==== RECORDS SUPPLIED ====
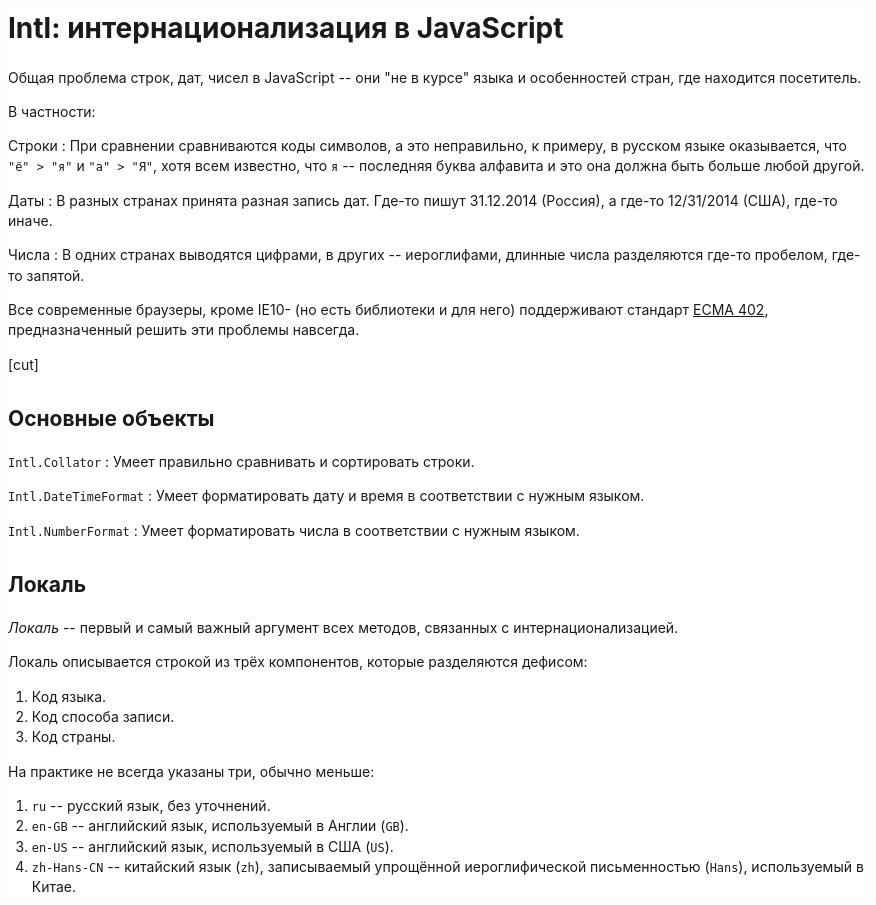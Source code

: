 # Intl: интернационализация в JavaScript

Общая проблема строк, дат, чисел в JavaScript -- они "не в курсе" языка и особенностей стран, где находится посетитель.

В частности:

Строки
: При сравнении сравниваются коды символов, а это неправильно, к примеру, в русском языке оказывается, что `"ё" > "я"` и `"а" > "Я"`, хотя всем известно, что `я` -- последняя буква алфавита и это она должна быть больше любой другой.

Даты
: В разных странах принята разная запись дат. Где-то пишут 31.12.2014 (Россия), а где-то 12/31/2014 (США), где-то иначе.

Числа
: В одних странах выводятся цифрами, в других -- иероглифами, длинные числа разделяются где-то пробелом, где-то запятой.

Все современные браузеры, кроме IE10- (но есть библиотеки и для него) поддерживают стандарт [ECMA 402](http://www.ecma-international.org/ecma-402/1.0/ECMA-402.pdf), предназначенный решить эти проблемы навсегда.

[cut]

## Основные объекты

`Intl.Collator`
: Умеет правильно сравнивать и сортировать строки.

`Intl.DateTimeFormat`
: Умеет форматировать дату и время в соответствии с нужным языком.

`Intl.NumberFormat`
: Умеет форматировать числа в соответствии с нужным языком.

## Локаль

*Локаль* -- первый и самый важный аргумент всех методов, связанных с интернационализацией.

Локаль описывается строкой из трёх компонентов, которые разделяются дефисом:

1. Код языка.
2. Код способа записи.
3. Код страны.

На практике не всегда указаны три, обычно меньше:

1. `ru` -- русский язык, без уточнений.
2. `en-GB` -- английский язык, используемый в Англии (`GB`).
3. `en-US` -- английский язык, используемый в США (`US`).
4. `zh-Hans-CN` -- китайский язык (`zh`), записываемый упрощённой иероглифической письменностью (`Hans`), используемый в Китае.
====
- HOW TO COMPLETE THIS TASK:
Each line from the one with "используемый в США" through the last line of the material is to be retyped exactly, and no other line is.

- EXERCISE RESPONSE:
3. `en-US` -- английский язык, используемый в США (`US`).
4. `zh-Hans-CN` -- китайский язык (`zh`), записываемый упрощённой иероглифической письменностью (`Hans`), используемый в Китае.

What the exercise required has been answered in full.